Hovering between the irrational and the valid, Pam really didn’t need a reason to despise the stranger sitting sloppily across from her. The wave of alarm beaming through her was something that immediately challenged her better senses. Indignantly snoring and wildly unkempt, the sloppy stranger happened to be occupying a very special seat on what Pam believed was a very special train. It was this particular train, this particular cart, and that particular seat where her mother had once envisioned intellectual realities that had transformed this cart into a shuttle of our highest thoughts.
Her mother was tirelessly brilliant, and if bright ideas had their scale along the revolutionary and the innovative, she and her army of thinkers could be seen maneuvering across either end. So Pam could only gasp at the sight of a shiftless man with an equally shiftless purpose occupying the very seat that had once brimmed with such incomparable energy and cerebral insight. Suddenly, and even Pam would hasten to add inexplicably, some uncanny sense of social responsibility compelled Pam to violently cough and sneeze in the man’s direction. The train dipped off course, and the man immediately woke up startled, the disquiet in his eyes hardly difficult to discern. Pam, feeling his growing glare upon her, looked to the ground obediently. She had not anticipated that he would actually notice her, and she did not at all want to spur a confrontation.

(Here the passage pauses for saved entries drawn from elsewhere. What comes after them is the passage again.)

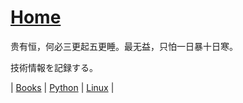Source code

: <!-- Begin Jekyll SEO tag v2.6.1 -->
<title>Home | Home</title>
<meta name="generator" content="Jekyll v3.8.7" />
<meta property="og:title" content="Home" />
<meta property="og:locale" content="en_US" />
<link rel="canonical" href="https://shinkoryo.github.io/" />
<meta property="og:url" content="https://shinkoryo.github.io/" />
<meta property="og:site_name" content="shinkoryo.github.io" />
<script type="application/ld+json">
{"@type":"WebSite","headline":"Home","url":"https://shinkoryo.github.io/","name":"shinkoryo.github.io","@context":"https://schema.org"}</script>
<!-- End Jekyll SEO tag -->

# [Home](https://shinkoryo.github.io)

贵有恒，何必三更起五更睡。最无益，只怕一日暴十日寒。

技術情報を記録する。

| [Books](./book/books_index.md) | [Python](./python/python_index.md) | [Linux](./linux/linux_index.md) |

Karisma, a person Pam felt perfectly validated for leaving but a sister she ultimately loved to the irrational end, was never so accommodating. As though daring the man to initiate a response he doubtlessly would come to regret, Karisma decisively looked him in the eyes. After realizing that nothing but a hollow feeling could be sensed upon meeting her stare, the man simply slumped back into his seat, confused. Karisma threw Pam a wink that immediately put her at ease. It went without saying that she understood the causes behind Pam’s sudden allergic reaction.

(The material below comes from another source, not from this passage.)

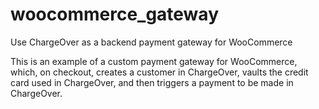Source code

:# woocommerce_gateway
Use ChargeOver as a backend payment gateway for WooCommerce

This is an example of a custom payment gateway for WooCommerce, which, on checkout, creates a customer in ChargeOver, vaults the credit card used in ChargeOver, and then triggers a payment to be made in ChargeOver.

Pam loved Karisma the same way the earth must love the sun to revolve around it every day. In the countenance of each other’s presence, they shared this critical intimacy for the train. But their romance for the train was quite distinct in its abstractness.
The many unknown souls who freelanced about the train, moonlighting as riders while living as thinkers, finding solace in the privacy of their own seats—this was the higher value of the subway experience to which Pam felt connected. Looking at a complete stranger engrossed in the still of self-reflection moved her closer to the human experience than did the platonic smile of a knowing acquaintance. These were the people, the only people, Pam felt, that should accompany her on the train.

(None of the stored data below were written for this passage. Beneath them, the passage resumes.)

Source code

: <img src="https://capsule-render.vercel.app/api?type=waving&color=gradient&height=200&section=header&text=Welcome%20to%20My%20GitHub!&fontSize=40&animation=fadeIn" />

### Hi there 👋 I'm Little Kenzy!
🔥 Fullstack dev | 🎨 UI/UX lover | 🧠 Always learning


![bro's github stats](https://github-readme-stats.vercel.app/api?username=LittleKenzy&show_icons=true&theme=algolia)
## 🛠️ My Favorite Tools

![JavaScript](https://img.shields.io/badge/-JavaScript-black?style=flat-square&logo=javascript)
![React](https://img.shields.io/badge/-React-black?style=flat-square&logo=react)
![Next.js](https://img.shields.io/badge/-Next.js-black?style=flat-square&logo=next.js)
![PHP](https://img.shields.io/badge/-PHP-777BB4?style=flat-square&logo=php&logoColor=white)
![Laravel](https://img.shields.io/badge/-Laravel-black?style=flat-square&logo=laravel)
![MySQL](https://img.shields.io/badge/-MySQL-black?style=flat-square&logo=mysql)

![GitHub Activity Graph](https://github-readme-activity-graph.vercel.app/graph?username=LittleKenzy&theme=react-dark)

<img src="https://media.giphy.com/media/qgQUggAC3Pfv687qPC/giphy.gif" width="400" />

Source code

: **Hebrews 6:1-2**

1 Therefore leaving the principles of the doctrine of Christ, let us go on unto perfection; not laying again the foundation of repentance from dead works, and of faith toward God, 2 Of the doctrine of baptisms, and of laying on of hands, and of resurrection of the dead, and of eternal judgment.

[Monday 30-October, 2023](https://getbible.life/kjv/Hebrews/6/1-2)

Pam could neither name nor speculate as to what moved Karisma to ride the train with an intensity and force that never failed to rival her own. She only knew that, in some fundamental way, it could not be separated from that incautious stare she had just given the man. It would take time before Pam came to understand her sister’s peculiarities with the same power of rehearsal that she understood her mother’s philosophy. Yet, when trying to retrieve answers to simple question about her sister’s motivations, Pam was constantly met with a quaint array of shorthanded answers—answers Karisma seemed to have a monopoly on.
Karisma was not an open book, but to be sure, it was an open secret that she had little competition in the precociously gifted department. Yet she had dropped out of school and had never afforded anyone an explanation. She could break down and put back a computer without ever glancing at the manual. Yet she would never dare to break down and put back the pieces of her life. All in all, the fact that Karisma possessed an elite talent for abstract thinking common among the socially awkward and generally maladjusted only seemed to be further heightened by the reverse fact that she did not cower in confidence nor exhibit an inkling of social fear.